▶ [WORK TO COMPLETE]: Report each line below that carries the word "blob".

Saved data entries

++++++++++

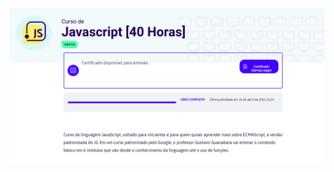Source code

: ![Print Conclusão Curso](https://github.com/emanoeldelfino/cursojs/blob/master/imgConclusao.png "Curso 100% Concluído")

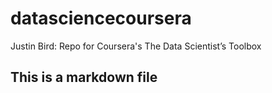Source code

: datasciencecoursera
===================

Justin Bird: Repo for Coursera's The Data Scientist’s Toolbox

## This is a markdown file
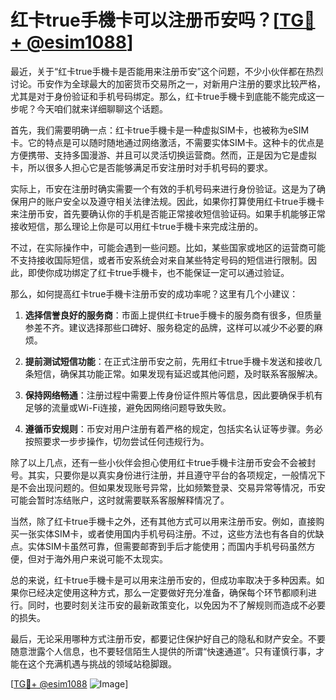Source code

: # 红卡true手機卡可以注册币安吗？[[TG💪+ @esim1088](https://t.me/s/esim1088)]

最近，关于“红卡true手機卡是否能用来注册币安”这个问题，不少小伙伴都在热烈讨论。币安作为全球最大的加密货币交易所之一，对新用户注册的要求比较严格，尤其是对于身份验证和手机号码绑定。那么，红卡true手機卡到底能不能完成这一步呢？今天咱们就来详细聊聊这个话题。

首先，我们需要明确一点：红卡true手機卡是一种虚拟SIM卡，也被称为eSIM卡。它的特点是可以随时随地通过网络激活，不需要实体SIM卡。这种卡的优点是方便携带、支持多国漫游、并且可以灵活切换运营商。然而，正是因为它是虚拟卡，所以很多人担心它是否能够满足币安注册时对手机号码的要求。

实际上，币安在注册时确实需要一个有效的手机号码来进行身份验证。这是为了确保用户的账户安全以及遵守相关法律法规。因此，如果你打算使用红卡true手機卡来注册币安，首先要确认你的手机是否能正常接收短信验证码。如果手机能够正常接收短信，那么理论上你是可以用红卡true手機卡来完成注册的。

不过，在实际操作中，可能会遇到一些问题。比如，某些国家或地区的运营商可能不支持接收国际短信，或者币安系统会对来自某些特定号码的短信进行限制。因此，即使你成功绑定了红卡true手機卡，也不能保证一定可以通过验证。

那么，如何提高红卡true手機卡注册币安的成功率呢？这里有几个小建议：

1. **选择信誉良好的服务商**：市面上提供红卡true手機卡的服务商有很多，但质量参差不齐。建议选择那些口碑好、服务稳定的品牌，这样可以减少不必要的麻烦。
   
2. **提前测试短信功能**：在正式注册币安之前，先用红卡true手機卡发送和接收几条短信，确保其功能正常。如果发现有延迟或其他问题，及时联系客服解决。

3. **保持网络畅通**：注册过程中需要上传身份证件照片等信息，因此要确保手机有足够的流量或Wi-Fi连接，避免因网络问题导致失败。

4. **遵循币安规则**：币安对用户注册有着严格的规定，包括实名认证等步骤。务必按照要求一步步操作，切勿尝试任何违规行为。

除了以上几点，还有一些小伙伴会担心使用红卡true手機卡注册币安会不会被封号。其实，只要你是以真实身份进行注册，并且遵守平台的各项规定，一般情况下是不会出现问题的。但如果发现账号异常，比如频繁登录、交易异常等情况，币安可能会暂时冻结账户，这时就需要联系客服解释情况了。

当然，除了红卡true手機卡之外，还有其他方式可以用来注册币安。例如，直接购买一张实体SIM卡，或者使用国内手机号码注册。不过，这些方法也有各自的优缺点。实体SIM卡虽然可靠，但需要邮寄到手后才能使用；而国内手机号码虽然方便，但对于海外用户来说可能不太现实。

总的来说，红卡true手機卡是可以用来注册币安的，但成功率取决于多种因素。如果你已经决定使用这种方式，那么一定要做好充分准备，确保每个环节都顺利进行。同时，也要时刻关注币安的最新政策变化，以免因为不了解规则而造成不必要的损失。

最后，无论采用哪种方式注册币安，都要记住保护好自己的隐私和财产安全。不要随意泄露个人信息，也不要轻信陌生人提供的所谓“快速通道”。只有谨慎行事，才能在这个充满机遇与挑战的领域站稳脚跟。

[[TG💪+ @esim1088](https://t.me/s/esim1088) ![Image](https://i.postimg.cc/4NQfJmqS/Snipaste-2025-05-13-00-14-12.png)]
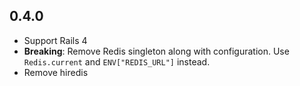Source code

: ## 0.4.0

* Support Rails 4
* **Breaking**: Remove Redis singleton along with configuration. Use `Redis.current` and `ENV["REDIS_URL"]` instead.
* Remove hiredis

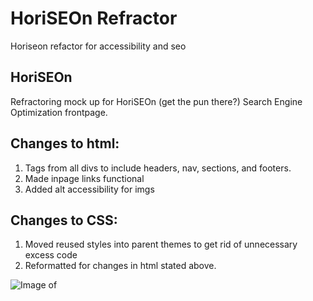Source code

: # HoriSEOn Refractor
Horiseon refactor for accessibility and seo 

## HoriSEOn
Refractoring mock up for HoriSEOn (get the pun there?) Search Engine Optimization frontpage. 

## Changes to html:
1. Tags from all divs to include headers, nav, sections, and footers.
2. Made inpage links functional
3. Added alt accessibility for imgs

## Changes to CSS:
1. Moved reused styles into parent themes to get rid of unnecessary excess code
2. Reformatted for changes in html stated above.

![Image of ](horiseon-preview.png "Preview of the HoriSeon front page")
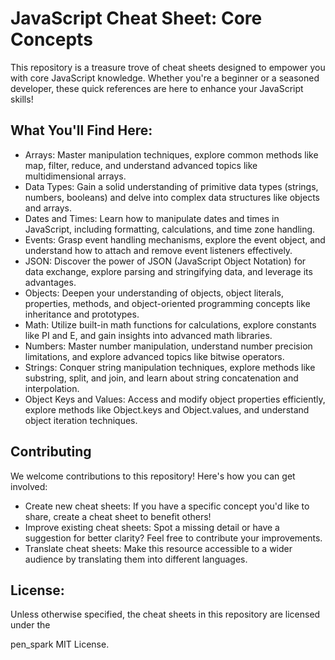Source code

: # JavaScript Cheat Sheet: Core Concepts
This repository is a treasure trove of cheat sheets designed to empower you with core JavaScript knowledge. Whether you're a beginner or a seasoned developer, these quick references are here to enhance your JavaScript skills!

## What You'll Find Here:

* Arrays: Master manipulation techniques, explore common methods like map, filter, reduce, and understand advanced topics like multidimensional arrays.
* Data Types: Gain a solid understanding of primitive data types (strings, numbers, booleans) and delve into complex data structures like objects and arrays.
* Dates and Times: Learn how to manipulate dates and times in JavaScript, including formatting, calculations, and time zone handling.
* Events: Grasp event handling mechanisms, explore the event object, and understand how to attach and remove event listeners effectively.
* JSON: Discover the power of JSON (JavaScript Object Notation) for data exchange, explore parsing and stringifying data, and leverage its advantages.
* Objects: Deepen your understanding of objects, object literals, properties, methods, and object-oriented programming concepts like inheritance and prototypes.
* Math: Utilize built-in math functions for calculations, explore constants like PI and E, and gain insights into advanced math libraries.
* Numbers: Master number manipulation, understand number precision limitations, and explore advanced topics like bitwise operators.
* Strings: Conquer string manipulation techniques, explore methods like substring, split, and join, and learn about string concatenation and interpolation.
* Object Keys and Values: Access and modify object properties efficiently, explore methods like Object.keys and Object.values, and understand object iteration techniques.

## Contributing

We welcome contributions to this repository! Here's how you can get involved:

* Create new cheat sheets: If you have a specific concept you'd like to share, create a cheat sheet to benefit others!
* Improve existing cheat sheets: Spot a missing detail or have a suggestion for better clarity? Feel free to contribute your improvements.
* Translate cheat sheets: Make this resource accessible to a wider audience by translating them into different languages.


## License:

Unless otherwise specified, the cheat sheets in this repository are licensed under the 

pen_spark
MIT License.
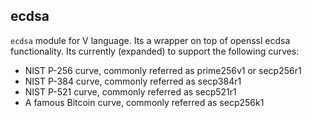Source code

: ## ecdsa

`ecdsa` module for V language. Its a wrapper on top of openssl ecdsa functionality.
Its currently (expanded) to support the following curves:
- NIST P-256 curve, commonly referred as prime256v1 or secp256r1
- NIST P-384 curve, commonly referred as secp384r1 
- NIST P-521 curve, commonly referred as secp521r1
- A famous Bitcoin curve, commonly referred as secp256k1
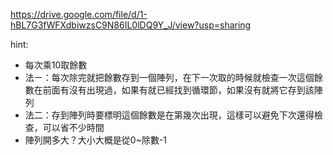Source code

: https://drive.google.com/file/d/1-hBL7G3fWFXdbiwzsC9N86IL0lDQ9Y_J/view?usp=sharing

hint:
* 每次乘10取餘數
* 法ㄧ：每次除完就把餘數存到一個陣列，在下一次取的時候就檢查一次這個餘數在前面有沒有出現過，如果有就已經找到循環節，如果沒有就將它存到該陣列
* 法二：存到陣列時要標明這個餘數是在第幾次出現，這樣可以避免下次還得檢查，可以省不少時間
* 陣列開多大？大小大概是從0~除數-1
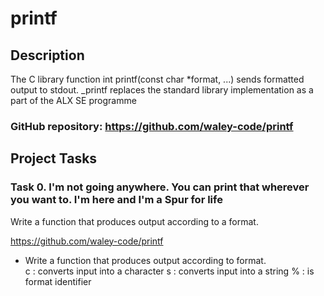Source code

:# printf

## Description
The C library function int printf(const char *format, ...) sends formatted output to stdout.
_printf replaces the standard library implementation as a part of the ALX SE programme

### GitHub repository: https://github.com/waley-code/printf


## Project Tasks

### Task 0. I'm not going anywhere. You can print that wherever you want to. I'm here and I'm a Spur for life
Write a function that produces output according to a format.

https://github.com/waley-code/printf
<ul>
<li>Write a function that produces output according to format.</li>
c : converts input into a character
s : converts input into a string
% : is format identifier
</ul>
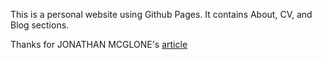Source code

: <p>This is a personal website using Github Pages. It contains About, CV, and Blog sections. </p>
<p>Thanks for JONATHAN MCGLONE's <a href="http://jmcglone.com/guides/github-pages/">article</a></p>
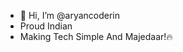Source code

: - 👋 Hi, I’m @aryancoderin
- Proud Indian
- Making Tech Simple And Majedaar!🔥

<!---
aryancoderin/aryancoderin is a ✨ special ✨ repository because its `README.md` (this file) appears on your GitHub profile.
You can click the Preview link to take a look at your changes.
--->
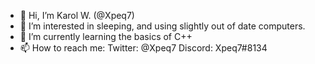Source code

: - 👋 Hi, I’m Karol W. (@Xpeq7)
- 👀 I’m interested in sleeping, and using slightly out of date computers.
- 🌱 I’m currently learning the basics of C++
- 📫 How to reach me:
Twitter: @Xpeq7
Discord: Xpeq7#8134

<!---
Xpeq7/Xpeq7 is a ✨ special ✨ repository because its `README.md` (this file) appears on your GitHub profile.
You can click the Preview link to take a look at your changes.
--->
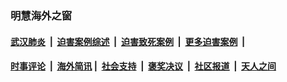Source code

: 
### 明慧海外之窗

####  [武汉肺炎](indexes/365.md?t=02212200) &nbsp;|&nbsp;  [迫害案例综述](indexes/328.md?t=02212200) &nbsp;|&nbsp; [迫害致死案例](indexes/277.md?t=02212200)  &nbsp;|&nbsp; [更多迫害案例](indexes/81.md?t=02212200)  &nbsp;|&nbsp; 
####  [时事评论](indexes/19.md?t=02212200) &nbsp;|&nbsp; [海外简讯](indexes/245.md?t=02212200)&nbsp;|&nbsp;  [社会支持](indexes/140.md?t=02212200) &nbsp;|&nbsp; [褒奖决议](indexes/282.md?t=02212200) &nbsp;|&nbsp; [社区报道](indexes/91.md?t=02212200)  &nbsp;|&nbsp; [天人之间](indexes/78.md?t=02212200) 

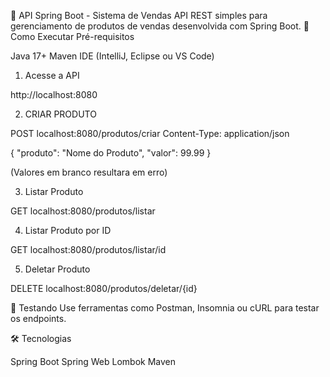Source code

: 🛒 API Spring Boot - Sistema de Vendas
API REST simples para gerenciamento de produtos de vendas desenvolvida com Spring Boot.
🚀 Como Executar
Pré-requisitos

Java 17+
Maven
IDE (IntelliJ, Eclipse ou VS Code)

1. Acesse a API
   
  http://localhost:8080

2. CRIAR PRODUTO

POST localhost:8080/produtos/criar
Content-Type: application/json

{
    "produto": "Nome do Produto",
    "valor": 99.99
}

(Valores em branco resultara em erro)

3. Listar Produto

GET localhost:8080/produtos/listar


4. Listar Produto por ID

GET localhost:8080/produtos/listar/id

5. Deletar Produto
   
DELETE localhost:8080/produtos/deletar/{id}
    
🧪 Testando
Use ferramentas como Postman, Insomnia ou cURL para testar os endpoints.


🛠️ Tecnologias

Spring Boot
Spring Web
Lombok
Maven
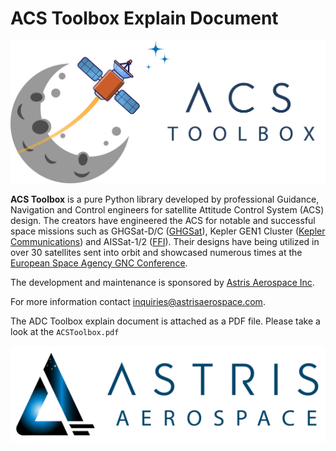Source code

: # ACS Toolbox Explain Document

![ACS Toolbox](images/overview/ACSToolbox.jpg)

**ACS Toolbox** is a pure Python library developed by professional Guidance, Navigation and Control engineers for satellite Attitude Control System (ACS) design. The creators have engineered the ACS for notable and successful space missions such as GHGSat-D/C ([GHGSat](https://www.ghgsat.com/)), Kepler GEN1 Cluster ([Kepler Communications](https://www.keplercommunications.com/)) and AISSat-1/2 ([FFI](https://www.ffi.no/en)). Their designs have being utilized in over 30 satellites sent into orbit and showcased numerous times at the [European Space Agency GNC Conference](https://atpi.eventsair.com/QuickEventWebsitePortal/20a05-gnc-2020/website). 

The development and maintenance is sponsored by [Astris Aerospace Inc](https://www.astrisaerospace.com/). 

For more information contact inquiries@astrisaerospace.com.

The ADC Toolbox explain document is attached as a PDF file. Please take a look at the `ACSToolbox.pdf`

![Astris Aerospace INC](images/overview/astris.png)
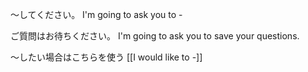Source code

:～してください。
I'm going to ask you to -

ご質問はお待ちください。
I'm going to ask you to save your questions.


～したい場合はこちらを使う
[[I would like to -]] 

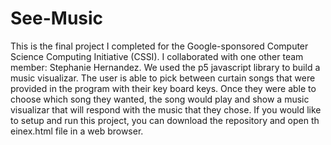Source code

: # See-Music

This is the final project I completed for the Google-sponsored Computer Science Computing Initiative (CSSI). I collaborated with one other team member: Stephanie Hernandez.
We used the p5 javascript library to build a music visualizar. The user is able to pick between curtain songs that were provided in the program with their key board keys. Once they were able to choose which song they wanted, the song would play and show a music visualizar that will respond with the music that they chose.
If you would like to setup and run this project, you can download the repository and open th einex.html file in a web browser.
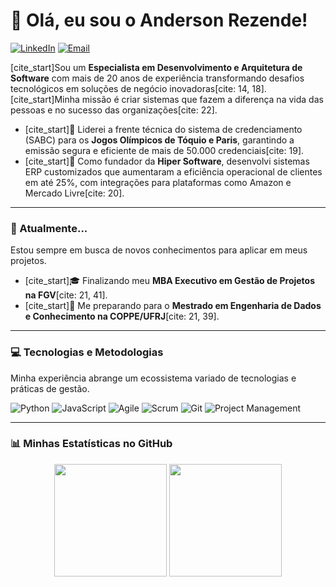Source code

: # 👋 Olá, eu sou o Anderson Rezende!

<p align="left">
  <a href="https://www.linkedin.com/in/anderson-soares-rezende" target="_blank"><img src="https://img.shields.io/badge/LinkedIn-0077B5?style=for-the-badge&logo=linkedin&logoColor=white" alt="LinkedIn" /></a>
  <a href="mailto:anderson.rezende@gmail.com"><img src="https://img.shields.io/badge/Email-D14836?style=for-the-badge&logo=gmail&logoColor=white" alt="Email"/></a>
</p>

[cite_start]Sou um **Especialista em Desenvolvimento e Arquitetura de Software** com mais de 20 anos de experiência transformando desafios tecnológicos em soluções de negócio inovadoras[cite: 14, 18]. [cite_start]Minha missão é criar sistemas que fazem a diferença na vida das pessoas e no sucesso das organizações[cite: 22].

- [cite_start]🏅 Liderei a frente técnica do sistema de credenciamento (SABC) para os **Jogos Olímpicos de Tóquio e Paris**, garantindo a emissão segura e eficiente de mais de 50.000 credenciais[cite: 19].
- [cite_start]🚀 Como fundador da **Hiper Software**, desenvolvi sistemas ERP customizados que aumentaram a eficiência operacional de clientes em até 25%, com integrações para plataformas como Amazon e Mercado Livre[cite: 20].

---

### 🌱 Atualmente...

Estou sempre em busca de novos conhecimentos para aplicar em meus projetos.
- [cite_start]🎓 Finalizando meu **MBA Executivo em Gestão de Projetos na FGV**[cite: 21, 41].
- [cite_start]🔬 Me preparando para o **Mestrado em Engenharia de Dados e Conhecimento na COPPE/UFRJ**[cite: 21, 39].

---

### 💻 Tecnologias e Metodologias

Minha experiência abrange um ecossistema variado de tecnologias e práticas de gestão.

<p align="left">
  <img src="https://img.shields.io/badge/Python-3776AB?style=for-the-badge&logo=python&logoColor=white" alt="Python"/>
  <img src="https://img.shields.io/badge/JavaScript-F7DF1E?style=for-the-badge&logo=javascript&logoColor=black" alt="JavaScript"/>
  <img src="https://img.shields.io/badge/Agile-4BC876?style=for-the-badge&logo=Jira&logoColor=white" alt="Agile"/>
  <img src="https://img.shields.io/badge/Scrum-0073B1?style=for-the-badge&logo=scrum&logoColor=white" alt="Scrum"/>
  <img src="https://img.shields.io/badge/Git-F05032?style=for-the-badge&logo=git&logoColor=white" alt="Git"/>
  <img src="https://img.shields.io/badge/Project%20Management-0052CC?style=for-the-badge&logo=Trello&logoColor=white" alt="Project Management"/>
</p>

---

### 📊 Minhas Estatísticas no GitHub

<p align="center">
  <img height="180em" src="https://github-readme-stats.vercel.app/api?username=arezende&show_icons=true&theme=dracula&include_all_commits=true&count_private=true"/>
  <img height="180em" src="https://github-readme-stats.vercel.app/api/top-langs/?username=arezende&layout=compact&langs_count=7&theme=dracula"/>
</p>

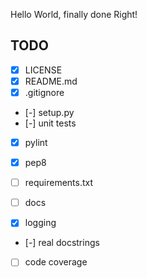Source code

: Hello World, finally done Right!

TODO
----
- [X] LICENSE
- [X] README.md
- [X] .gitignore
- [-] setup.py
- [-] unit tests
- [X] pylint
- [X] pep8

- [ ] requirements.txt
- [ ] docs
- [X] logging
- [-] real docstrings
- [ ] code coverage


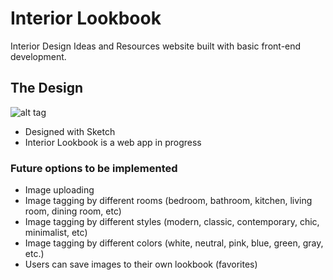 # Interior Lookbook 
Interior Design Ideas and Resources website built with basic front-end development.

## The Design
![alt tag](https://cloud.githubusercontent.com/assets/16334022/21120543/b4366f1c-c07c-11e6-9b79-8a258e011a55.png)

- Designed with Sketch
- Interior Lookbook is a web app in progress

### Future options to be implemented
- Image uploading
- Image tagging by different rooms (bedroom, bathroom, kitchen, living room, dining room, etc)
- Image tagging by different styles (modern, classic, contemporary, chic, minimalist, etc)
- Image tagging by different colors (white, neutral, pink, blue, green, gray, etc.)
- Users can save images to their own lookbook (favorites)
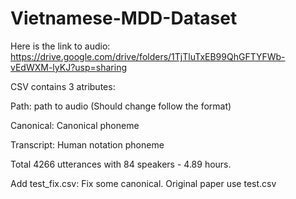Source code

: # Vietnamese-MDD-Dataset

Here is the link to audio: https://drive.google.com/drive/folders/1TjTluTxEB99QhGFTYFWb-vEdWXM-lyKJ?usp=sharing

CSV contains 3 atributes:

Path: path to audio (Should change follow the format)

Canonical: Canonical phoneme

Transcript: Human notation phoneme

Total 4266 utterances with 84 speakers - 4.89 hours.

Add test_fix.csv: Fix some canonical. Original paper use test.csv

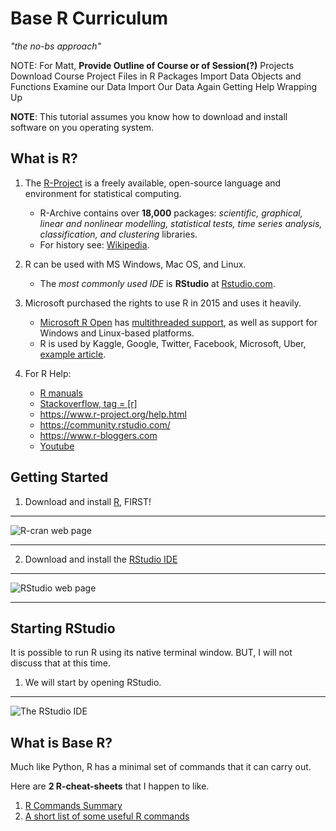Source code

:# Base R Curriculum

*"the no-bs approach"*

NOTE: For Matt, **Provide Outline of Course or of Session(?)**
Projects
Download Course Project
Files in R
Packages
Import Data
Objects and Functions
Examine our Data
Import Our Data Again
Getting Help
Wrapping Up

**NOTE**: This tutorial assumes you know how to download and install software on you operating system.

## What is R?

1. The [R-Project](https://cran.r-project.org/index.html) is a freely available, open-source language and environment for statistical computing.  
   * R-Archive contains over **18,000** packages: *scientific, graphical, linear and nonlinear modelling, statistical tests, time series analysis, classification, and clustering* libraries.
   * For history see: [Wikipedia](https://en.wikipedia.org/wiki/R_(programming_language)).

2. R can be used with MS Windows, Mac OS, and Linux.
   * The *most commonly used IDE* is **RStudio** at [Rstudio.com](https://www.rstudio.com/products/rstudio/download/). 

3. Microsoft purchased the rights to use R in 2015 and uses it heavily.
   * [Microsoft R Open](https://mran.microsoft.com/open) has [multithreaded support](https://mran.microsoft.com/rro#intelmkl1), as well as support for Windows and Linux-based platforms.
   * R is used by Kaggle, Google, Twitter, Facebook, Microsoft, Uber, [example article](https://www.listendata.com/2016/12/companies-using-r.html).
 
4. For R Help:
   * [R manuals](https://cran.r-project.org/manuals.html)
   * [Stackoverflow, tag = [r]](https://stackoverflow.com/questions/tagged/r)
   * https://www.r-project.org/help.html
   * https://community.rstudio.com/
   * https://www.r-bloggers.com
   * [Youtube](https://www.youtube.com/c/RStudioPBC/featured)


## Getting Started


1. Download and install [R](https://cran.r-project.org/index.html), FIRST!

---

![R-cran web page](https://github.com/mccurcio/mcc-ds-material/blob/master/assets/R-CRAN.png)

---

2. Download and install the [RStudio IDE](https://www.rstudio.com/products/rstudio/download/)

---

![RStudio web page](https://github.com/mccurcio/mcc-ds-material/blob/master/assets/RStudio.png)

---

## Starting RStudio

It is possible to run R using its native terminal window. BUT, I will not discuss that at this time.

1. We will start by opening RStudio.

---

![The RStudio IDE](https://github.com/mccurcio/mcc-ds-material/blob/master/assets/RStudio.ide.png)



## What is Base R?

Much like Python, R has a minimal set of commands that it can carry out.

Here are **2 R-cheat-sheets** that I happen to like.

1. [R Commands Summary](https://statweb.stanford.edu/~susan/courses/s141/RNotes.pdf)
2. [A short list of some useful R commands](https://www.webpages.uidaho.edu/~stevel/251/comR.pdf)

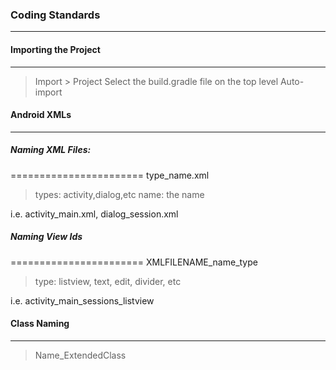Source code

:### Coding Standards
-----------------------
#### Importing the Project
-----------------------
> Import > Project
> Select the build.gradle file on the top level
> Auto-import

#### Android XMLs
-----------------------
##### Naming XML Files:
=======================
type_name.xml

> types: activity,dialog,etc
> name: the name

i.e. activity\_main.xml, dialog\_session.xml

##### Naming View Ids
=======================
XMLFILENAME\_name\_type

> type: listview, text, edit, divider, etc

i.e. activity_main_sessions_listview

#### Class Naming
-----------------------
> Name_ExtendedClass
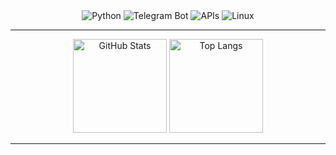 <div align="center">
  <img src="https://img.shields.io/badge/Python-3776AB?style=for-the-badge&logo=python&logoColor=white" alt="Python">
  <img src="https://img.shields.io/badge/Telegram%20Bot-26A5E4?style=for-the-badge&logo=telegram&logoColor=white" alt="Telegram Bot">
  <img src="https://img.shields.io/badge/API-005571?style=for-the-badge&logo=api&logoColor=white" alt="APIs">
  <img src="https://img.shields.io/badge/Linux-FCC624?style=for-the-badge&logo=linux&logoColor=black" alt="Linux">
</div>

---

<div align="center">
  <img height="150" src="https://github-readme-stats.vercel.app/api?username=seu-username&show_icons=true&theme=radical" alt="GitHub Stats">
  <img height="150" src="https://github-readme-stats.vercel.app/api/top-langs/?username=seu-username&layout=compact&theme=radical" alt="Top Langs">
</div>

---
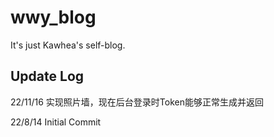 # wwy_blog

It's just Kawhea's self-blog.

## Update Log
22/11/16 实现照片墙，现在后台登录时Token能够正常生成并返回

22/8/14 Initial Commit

++++++++++

▶ [WRITTEN RESPONSE]:
: ![Print Conclusão Curso](https://github.com/emanoeldelfino/cursojs/blob/master/imgConclusao.png "Curso 100% Concluído")
![R-cran web page](https://github.com/mccurcio/mcc-ds-material/blob/master/assets/R-CRAN.png)
![RStudio web page](https://github.com/mccurcio/mcc-ds-material/blob/master/assets/RStudio.png)
![The RStudio IDE](https://github.com/mccurcio/mcc-ds-material/blob/master/assets/RStudio.ide.png)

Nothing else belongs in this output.